The author of the book is particularly familiar with Côte d’Ivoire (Ivory Coast), a country in West Africa that is the world’s largest exporter of cocoa. As early as 1977, the ethnologist, sociologist and development economist wrote his doctoral thesis on the history of cocoa production in Côte d’Ivoire and now lives there.
His bitter balance of the development aid projects for this country: With the exception of one forest project, none of the 24 completed projects had a lasting effect: “In terms of this criterion, they were failures or flashes in the pan, which cost a total of 125 million euros.”
Another example is the establishment and maintenance of a veterinary pharmacy in Burundi’s capital, Bujumbura. The project lasted 22 years with the same expert seconded, but shortly after the end the pharmacy was no longer functional and was closed. “That happens,” says Bremer, “when development aid enters private-sector territory, but dispenses with needs analyses, business plans and profitability calculations and thus uses taxpayers’ money to set up a subsidized playground for dispatched specialists.”
50 years of development aid: 50 years of flash in the pan
When the funding runs out, the project will be completed, but that in no way prevents the development workers from launching a similar project a few years later in the same or another country, the failure of which could have been predicted from the start.

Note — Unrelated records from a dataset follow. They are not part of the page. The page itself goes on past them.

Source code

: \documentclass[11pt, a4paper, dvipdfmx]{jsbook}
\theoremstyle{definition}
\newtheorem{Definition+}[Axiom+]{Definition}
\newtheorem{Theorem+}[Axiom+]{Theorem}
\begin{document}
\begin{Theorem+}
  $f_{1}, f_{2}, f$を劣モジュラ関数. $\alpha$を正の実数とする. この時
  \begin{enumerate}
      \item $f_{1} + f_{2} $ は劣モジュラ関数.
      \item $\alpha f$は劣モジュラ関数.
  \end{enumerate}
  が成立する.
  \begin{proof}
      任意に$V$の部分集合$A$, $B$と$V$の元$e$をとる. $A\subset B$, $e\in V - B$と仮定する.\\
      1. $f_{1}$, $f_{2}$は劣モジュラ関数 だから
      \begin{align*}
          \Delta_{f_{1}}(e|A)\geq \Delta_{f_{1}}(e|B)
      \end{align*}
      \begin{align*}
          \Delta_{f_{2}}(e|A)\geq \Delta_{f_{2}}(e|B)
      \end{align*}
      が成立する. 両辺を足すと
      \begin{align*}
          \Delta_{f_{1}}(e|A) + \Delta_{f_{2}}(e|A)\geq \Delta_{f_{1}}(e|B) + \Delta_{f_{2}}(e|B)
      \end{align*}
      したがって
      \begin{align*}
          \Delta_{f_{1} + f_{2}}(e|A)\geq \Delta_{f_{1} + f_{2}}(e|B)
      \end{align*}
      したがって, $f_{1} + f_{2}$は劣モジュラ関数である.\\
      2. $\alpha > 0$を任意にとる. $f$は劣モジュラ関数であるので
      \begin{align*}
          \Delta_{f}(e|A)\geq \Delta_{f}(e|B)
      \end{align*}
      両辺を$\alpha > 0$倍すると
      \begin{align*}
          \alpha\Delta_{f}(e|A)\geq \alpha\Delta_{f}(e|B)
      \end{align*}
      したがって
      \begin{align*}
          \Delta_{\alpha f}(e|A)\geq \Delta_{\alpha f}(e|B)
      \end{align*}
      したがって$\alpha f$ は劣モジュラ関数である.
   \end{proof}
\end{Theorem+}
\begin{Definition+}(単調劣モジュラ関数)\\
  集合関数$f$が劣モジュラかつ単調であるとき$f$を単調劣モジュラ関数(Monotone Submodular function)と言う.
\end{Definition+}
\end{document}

Bremer’s overall conclusion is therefore devastating: “It’s been like this for 50 years, and the entire international development aid industry, which is financed with public funds, thrives on this type of project. The supposedly favored poor farmers who are supposed to be reached by the projects are no less poor at the end of the day and left to their own devices. However, many jobs were created for seconded specialists and their supervisors in the headquarters.”
William Easterly, professor of economics and African studies at New York University, considers foreign aid largely useless, often even counterproductive. I also recommend Easterly’s book We Save the World to Death as a supplement to Bremer’s book.
Dambisa Moyo comes from Zambia and has lived in the USA since the early 1990s, where she continued her education on a scholarship. At the American University in Washington, D.C. she first studied chemistry and, after her bachelor’s degree, completed an MBA program in finance there. She also received a master’s degree from Harvard’s Kennedy School of Government and a DPhil in economics from Oxford University.
In her book “Dead Aid” she accounts for development aid: A study by the World Bank shows that more than 85 percent of the funding was used for purposes other than originally intended, often diverted to unproductive projects. Even where the funds are used for projects that make sense in themselves, the positive short-term consequences are thwarted by negative long-term consequences.
It is often fashionable topics that are promoted, such as organic farms: According to Bremer, they remained “for twelve years an inconsequential playground for dispatched experts and their expert appraisers for the ecological and site-specific agriculture that had become fashionable in those years. In total, around 20 million euros have been invested in the savanna sand with these projects.”
The public in the donor countries is not interested. The projects are far away – and whether they have any effect is at best questioned in science. Understandably, politicians and the media are more concerned with the issues that concern and interest voters and readers in the donor countries – and not with the question of whether the billions of euros for development aid are being used wisely.
At most, politicians or the media sometimes question critically whether it makes sense, for example, for Germany to make large payments to China in development aid – in 2017 alone it was 630 million euros.